Vancovuer, WA - Today, the M.J. Murdock Charitable Trust announced our first round of grants providing emergency support related to the COVID-19 pandemic.

 

  • In total, Trustees approved $5.4 million in grants to 49 nonprofits. This includes nearly $3 million in grants to Washington nonprofits.
  • Our primary focus for investments with this round of grants has been in three areas:
    • Medical research regarding COVID-19 treatment and testing. ($1.5 Million)
    • Reinforcing supplies and capacity for front-line healthcare providers, including increased COVID-19 testing capacity. ($2.7 Million)
    • Contributing to community impact funds managed by the outstanding community foundations of the Pacific Northwest to provide immediate resources to those in need. ($1.4 Million)
  • We remain in discussion with nonprofits and leaders across our community to help inform future grantmaking into areas of emerging need, including addressing capacity needs of foodbanks and other emergency services.
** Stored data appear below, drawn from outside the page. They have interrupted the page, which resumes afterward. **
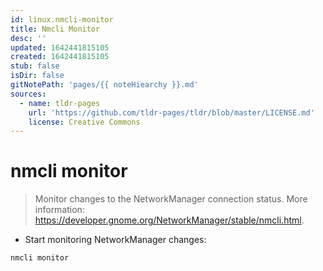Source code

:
 ```yaml
---
id: linux.nmcli-monitor
title: Nmcli Monitor
desc: ''
updated: 1642441815105
created: 1642441815105
stub: false
isDir: false
gitNotePath: 'pages/{{ noteHiearchy }}.md'
sources:
  - name: tldr-pages
    url: 'https://github.com/tldr-pages/tldr/blob/master/LICENSE.md'
    license: Creative Commons
---
```

# nmcli monitor

> Monitor changes to the NetworkManager connection status.
> More information: <https://developer.gnome.org/NetworkManager/stable/nmcli.html>.

- Start monitoring NetworkManager changes:

`nmcli monitor`

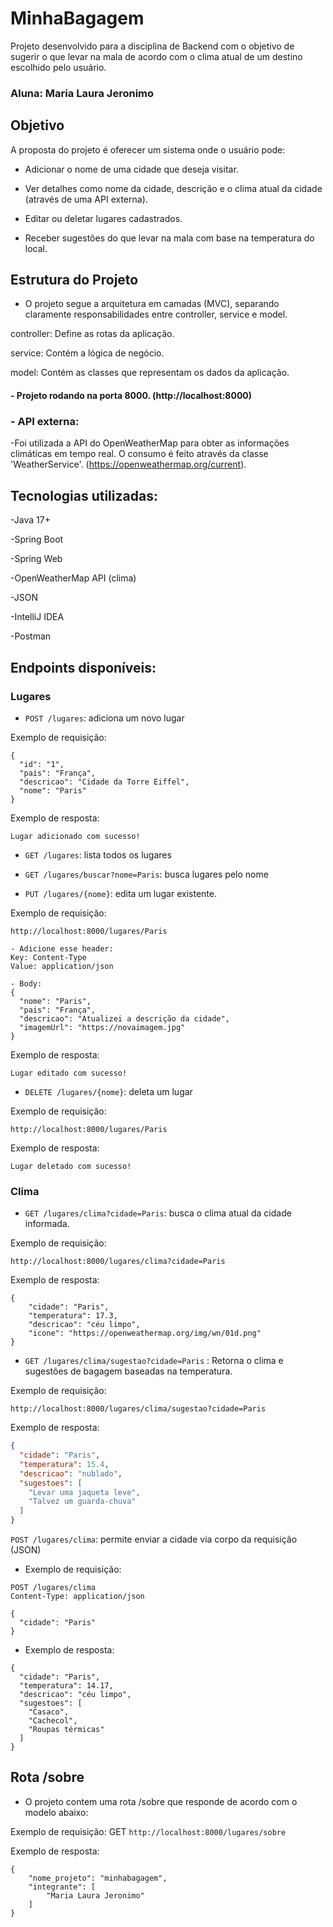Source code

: # MinhaBagagem

Projeto desenvolvido para a disciplina de Backend com o objetivo de sugerir o que levar na mala de acordo com o clima atual de um destino escolhido pelo usuário.

### Aluna: Maria Laura Jeronimo


##  Objetivo

A proposta do projeto é oferecer um sistema onde o usuário pode:
- Adicionar o nome de uma cidade que deseja visitar.

- Ver detalhes como nome da cidade, descrição e o clima atual da cidade (através de uma API externa).

- Editar ou deletar lugares cadastrados.

- Receber sugestões do que levar na mala com base na temperatura do local.

## Estrutura do Projeto

- O projeto segue a arquitetura em camadas (MVC), separando claramente responsabilidades entre controller, service e model.

controller: Define as rotas da aplicação.

service: Contém a lógica de negócio.

model: Contém as classes que representam os dados da aplicação.

#### - Projeto rodando na porta 8000. (http://localhost:8000)


### - API externa:

-Foi utilizada a API do OpenWeatherMap para obter as informações climáticas em tempo real. O consumo é feito através da classe 'WeatherService'.
(https://openweathermap.org/current).

##  Tecnologias utilizadas:

-Java 17+

-Spring Boot

-Spring Web

-OpenWeatherMap API (clima)

-JSON

-IntelliJ IDEA

-Postman

##  Endpoints disponíveis:

###  Lugares

- `POST /lugares`: adiciona um novo lugar 

Exemplo de requisição: 
```
{
  "id": "1",
  "pais": "França",
  "descricao": "Cidade da Torre Eiffel",
  "nome": "Paris"
}

```

Exemplo de resposta:
```
Lugar adicionado com sucesso!
```


- `GET /lugares`: lista todos os lugares

- `GET /lugares/buscar?nome=Paris`: busca lugares pelo nome


- `PUT /lugares/{nome}`: edita um lugar existente. 


Exemplo de requisição: 
```
http://localhost:8000/lugares/Paris

- Adicione esse header:
Key: Content-Type
Value: application/json

- Body: 
{
  "nome": "Paris",
  "pais": "França",
  "descricao": "Atualizei a descrição da cidade",
  "imagemUrl": "https://novaimagem.jpg"
}
```
Exemplo de resposta: 
```
Lugar editado com sucesso!
```


- `DELETE /lugares/{nome}`: deleta um lugar

Exemplo de requisição: 
```
http://localhost:8000/lugares/Paris
```
Exemplo de resposta: 
```
Lugar deletado com sucesso!
```


###  Clima

- `GET /lugares/clima?cidade=Paris`: busca o clima atual da cidade informada.

Exemplo de requisição:
```
http://localhost:8000/lugares/clima?cidade=Paris
```

Exemplo de resposta:
```
{
    "cidade": "Paris",
    "temperatura": 17.3,
    "descricao": "céu limpo",
    "icone": "https://openweathermap.org/img/wn/01d.png"
}
```


- `GET /lugares/clima/sugestao?cidade=Paris` : Retorna o clima e sugestões de bagagem baseadas na temperatura.

Exemplo de requisição: 
```
http://localhost:8000/lugares/clima/sugestao?cidade=Paris
```
Exemplo de resposta:

```json
{
  "cidade": "Paris",
  "temperatura": 15.4,
  "descricao": "nublado",
  "sugestoes": [
    "Levar uma jaqueta leve",
    "Talvez um guarda-chuva"
  ]
}
```
`POST /lugares/clima`: permite enviar a cidade via corpo da requisição (JSON)
- Exemplo de requisição:

```
POST /lugares/clima
Content-Type: application/json

{
  "cidade": "Paris"
}
```
- Exemplo de resposta: 
```
{
  "cidade": "Paris",
  "temperatura": 14.17,
  "descricao": "céu limpo",
  "sugestoes": [
    "Casaco",
    "Cachecol",
    "Roupas térmicas"
  ]
}
```

## Rota /sobre 

- O projeto contem uma rota /sobre que responde de acordo com o modelo abaixo: 
 
Exemplo de requisição: GET
```http://localhost:8000/lugares/sobre```

Exemplo de resposta:
```
{
    "nome_projeto": "minhabagagem",
    "integrante": [
        "Maria Laura Jeronimo"
    ]
}
```


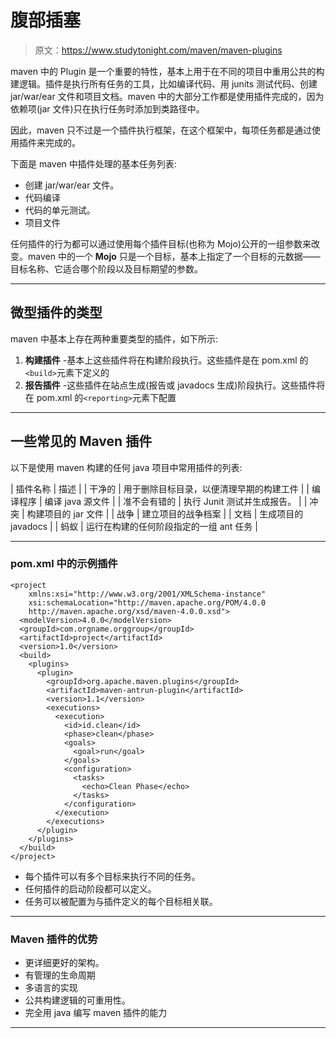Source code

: # 腹部插塞

> 原文：<https://www.studytonight.com/maven/maven-plugins>

maven 中的 Plugin 是一个重要的特性，基本上用于在不同的项目中重用公共的构建逻辑。插件是执行所有任务的工具，比如编译代码、用 junits 测试代码、创建 jar/war/ear 文件和项目文档。maven 中的大部分工作都是使用插件完成的，因为依赖项(jar 文件)只在执行任务时添加到类路径中。

因此，maven 只不过是一个插件执行框架，在这个框架中，每项任务都是通过使用插件来完成的。

下面是 maven 中插件处理的基本任务列表:

*   创建 jar/war/ear 文件。
*   代码编译
*   代码的单元测试。
*   项目文件

任何插件的行为都可以通过使用每个插件目标(也称为 Mojo)公开的一组参数来改变。maven 中的一个 **Mojo** 只是一个目标，基本上指定了一个目标的元数据——目标名称、它适合哪个阶段以及目标期望的参数。

* * *

## 微型插件的类型

maven 中基本上存在两种重要类型的插件，如下所示:

1.  **构建插件** -基本上这些插件将在构建阶段执行。这些插件是在 pom.xml 的`<build>`元素下定义的
2.  **报告插件** -这些插件在站点生成(报告或 javadocs 生成)阶段执行。这些插件将在 pom.xml 的`<reporting>`元素下配置

* * *

## 一些常见的 Maven 插件

以下是使用 maven 构建的任何 java 项目中常用插件的列表:

| 插件名称 | 描述 |
| 干净的 | 用于删除目标目录，以便清理早期的构建工件 |
| 编译程序 | 编译 java 源文件 |
| 准不会有错的 | 执行 Junit 测试并生成报告。 |
| 冲突 | 构建项目的 jar 文件 |
| 战争 | 建立项目的战争档案 |
| 文档 | 生成项目的 javadocs |
| 蚂蚁 | 运行在构建的任何阶段指定的一组 ant 任务 |

* * *

### pom.xml 中的示例插件

```
<project 
    xmlns:xsi="http://www.w3.org/2001/XMLSchema-instance"
    xsi:schemaLocation="http://maven.apache.org/POM/4.0.0
    http://maven.apache.org/xsd/maven-4.0.0.xsd">
  <modelVersion>4.0.0</modelVersion>
  <groupId>com.orgname.orggroup</groupId>
  <artifactId>project</artifactId>
  <version>1.0</version>
  <build>
    <plugins>
      <plugin>
        <groupId>org.apache.maven.plugins</groupId>
        <artifactId>maven-antrun-plugin</artifactId>
        <version>1.1</version>
        <executions>
          <execution>
            <id>id.clean</id>
            <phase>clean</phase>
            <goals>
              <goal>run</goal>
            </goals>
            <configuration>
              <tasks>
                <echo>Clean Phase</echo>
              </tasks>
            </configuration>
          </execution>     
        </executions>
      </plugin>
    </plugins>
  </build>
</project> 
```

*   每个插件可以有多个目标来执行不同的任务。
*   任何插件的启动阶段都可以定义。
*   任务可以被配置为与插件定义的每个目标相关联。

* * *

### Maven 插件的优势

*   更详细更好的架构。
*   有管理的生命周期
*   多语言的实现
*   公共构建逻辑的可重用性。
*   完全用 java 编写 maven 插件的能力

* * *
Our existing quarterly cycle remains active and capacity building grants will continue to be made throughout 2020 in addition to our emergency relief funding throughout the Pacific Northwest.

 

The Murdock Trust funding philosophy has always been to listen to the individuals and nonprofit organizations who are on the front lines of the communities we serve. These leaders and organizations understand best the unique needs of their community and are instrumental in helping us provide support to the diverse needs of the Pacific Northwest.

 

As the impact of the COVID-19 pandemic has grown, there has been much discussion within the nonprofit and philanthropic world regarding how funders can best support the organizations serving the wide variety of needs emerging within our communities. Funders across the country and around the world agree – this cannot be “business as usual.” For the Trust, that has meant the following steps:

 

  • In line with our mission to serve and uplift all communities across the Pacific Northwest, we have worked to quickly engage leaders from across the sectors and region we serve to best understand the immediate and anticipated needs facing individuals, families and nonprofits.
  • We have launched an expedited grant process to deliver immediate financial investment to nonprofits to help address the needs raised by the COVID-19 pandemic head on. We continue to pursue strategic opportunities to make investments in areas that have not received significant public or private investment.
  • We have provided increased flexibility to our current grantees who may have projects impacted by the COVID-19 pandemic.
  • We are pairing nonprofits with some of our region’s best leadership and development coaches, providing hundreds of hours in no-cost support to help organizations prepare to successfully navigate the challenging path ahead.
  • We are working to connect nonprofits and their leaders with additional resources and guidance on our website at murdocktrust.org/covid19 so that they can best serve their constituents. If you have a resource that you would like help amplifying to our community during this time, please send it directly to Colby Reade – yr@murdocktrust.org">colbyr@murdocktrust.org.

 

We share our unending gratitude to the individuals and groups across our region who are putting their own health and well-being at risk to serve others. Our thanks, thoughts and prayers are with our front-line healthcare workers, community volunteers, trucking and delivery drivers, grocery and pharmacy employees and all who are working for the common good.